このままガムシャラに行っても意味がないので、私は学校に引き返そうと思って今来たほうへと歩き出した。だけど、その目の前を三宅くんが通っていくので思わず声を上げた。
「あっ!」
「……え?」
私の声に反応してこっちのほうを三宅くんが見る。危うくバレるところだった。なんとかバレないまま、やり過ごすことができた。
「案外遠いな……」
もう15分ほど歩いてる。5月下旬、気温も高くなってきていたのでちょっと汗ばむくらいだ。緑がまぶしいほど鮮やか。大澤くんの家ってこんな場所にあるのか……。
「あ……」
三宅くんがいた。インターフォンの前に立っている。緊張した様子だった。無理もないよね。キスをしようとした親友の家の前に立ってるんだもん。きっと、緊張するよね。
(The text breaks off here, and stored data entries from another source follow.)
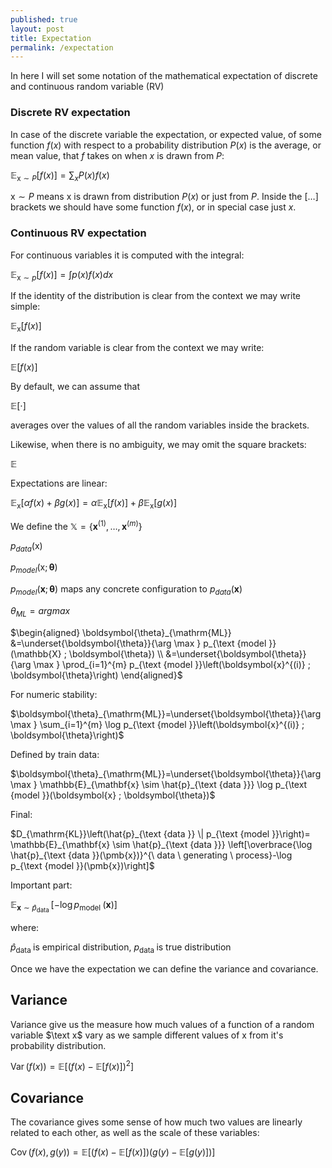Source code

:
```yaml
---
published: true
layout: post
title: Expectation
permalink: /expectation
---
```


In here I will set some notation of the mathematical expectation of discrete and continuous random variable (RV)

### Discrete RV expectation

In case of the discrete variable the expectation, or expected value, of some function $f(x)$ with respect to a probability distribution $P(x)$ is the average, or mean value, that $f$ takes on when $x$ is drawn from $P$:

<span>

$\mathbb{E}_{\mathrm{x} \sim P} [ f(x) ]= \sum_{x} P(x) f(x)$

</span>

$\mathrm{x} \sim P$ means $\mathrm{x}$ is drawn from distribution $P(x)$ or just from $P$. Inside the $[\ldots]$ brackets we should have some function $f(x)$, or in special case just $x$.

### Continuous RV expectation

For continuous variables it is computed with the integral:

$\mathbb{E}_{\mathrm{x} \sim p}[f(x)]=\int p(x) f(x) d x$


If the identity of the distribution is clear from the context we may write simple:

$\mathbb{E}_{\mathrm{x} }[f(x)]$

If the random variable is clear from the context we may write:


$\mathbb{E}[f(x)]$


By default, we can assume that

$\mathbb{E}[\cdot]$

averages over the values of all the random variables inside the brackets. 

Likewise, when there is no ambiguity, we may omit the square brackets:

$\mathbb{E}$

Expectations are linear:

<span>

$\mathbb{E}_{\mathrm{x}}[\alpha f(x)+\beta g(x)]=\alpha \mathbb{E}_{\mathrm{x}}[f(x)]+\beta \mathbb{E}_{\mathrm{x}}[g(x)]$

</span>

We define the <span> $\mathbb X = \{{\pmb x^{(1)}}, \ldots ,{\pmb x^{(m)}}\}$ </span>

$p_{data}(\mathrm x)$

$p_{model}(\pmb {\mathrm x}; \pmb \theta)$


$p_{model}(\pmb {x}; \pmb \theta)$ maps any concrete configuration to $p_{data}(\pmb {x})$

$\theta_{ML} = arg max$


$\begin{aligned} \boldsymbol{\theta}_{\mathrm{ML}} &=\underset{\boldsymbol{\theta}}{\arg \max } p_{\text {model }}(\mathbb{X} ; \boldsymbol{\theta}) \\ &=\underset{\boldsymbol{\theta}}{\arg \max } \prod_{i=1}^{m} p_{\text {model }}\left(\boldsymbol{x}^{(i)} ; \boldsymbol{\theta}\right) \end{aligned}$


For numeric stability:

$\boldsymbol{\theta}_{\mathrm{ML}}=\underset{\boldsymbol{\theta}}{\arg \max } \sum_{i=1}^{m} \log p_{\text {model }}\left(\boldsymbol{x}^{(i)} ; \boldsymbol{\theta}\right)$

Defined by train data:

$\boldsymbol{\theta}_{\mathrm{ML}}=\underset{\boldsymbol{\theta}}{\arg \max } \mathbb{E}_{\mathbf{x} \sim \hat{p}_{\text {data }}} \log p_{\text {model }}(\boldsymbol{x} ; \boldsymbol{\theta})$

Final:

$D_{\mathrm{KL}}\left(\hat{p}_{\text {data }} \| p_{\text {model }}\right)=
\mathbb{E}_{\mathbf{x} \sim \hat{p}_{\text {data }}}
\left[\overbrace{\log \hat{p}_{\text {data }}(\pmb{x})}^{\ data \ generating \ process}-\log p_{\text {model }}(\pmb{x})\right]$

Important part: 

$\mathbb{E}_{\mathbf{x} \sim \hat{p}_{\text {data }}}\left[-\log p_{\text {model }}(\pmb{x})\right]$

where:

$\hat{p}_{\text {data }}$ is empirical distribution, ${p}_{\text {data }}$ is true distribution

Once we have the expectation we can define the variance and covariance.

## Variance


Variance give us the measure how much values of a function of a random variable $\text x$ vary as we sample different values of $\mathrm x$ from it's probability distribution.


$\operatorname{Var}(f(x))=\mathbb{E}\left[(f(x)-\mathbb{E}[f(x)])^{2}\right]$




## Covariance

The covariance gives some sense of how much two values are linearly related to each other, as well as the scale of these variables:

$\operatorname{Cov}\left(f(x), g(y)\right)=\mathbb{E}[(f(x)-\mathbb{E}[f(x)])(g(y)-\mathbb{E}[g(y)])]$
遂にインターフォンを押した三宅くん。しばらくすると、元気のなさそうな大澤くんの声が聞こえてきた。
「あ……賢斗? 俺」
「リョウ?」
「うん……」
「何?」
冷たい声。きっと、大澤くんはあんなことがあったから傷ついてるんだ。傷つかないハズがない。
「あのさ、出てきてほしい」
「……なんで」
「俺はさ、賢斗のこと好きだから」
「どういう意味で?」
「どっ、どういうって……」
そうだよね。答えに詰まるよね。だって、三宅くんの「好き」はLike。大澤くんの「好き」はLoveなんだから。もちろん、どっちにも愛情はあるだろうけれど、その差はあまりにも大きすぎたかもしれない。
「ライク、なんだろ?」
大澤くんの問いかけに、三宅くんが詰まった。
「ゴメン……帰ってくれない?」
三宅くんがすごく、すごく寂しそうな顔をした。
「で、でも……」
「お願いだから帰ってくれ!」
「……わかった」
三宅くんはすごく辛そうな顔をして、大澤くんの家から離れていった。私はまたバレないように電柱の後ろに隠れて、三宅くんが立ち去るのを見送っていた。何度も悔しそうに振り返る三宅くんの表情が、私には辛すぎた。
「なぁ」
突然、上のほうから声がした。
「お……大澤くん」
さっきまで声を荒げていた人とは思えないほど、優しい表情だった。
「入ってくれる?」
どうしようか迷ったけど、私は言われるがまま大澤くんの家へと入っていった。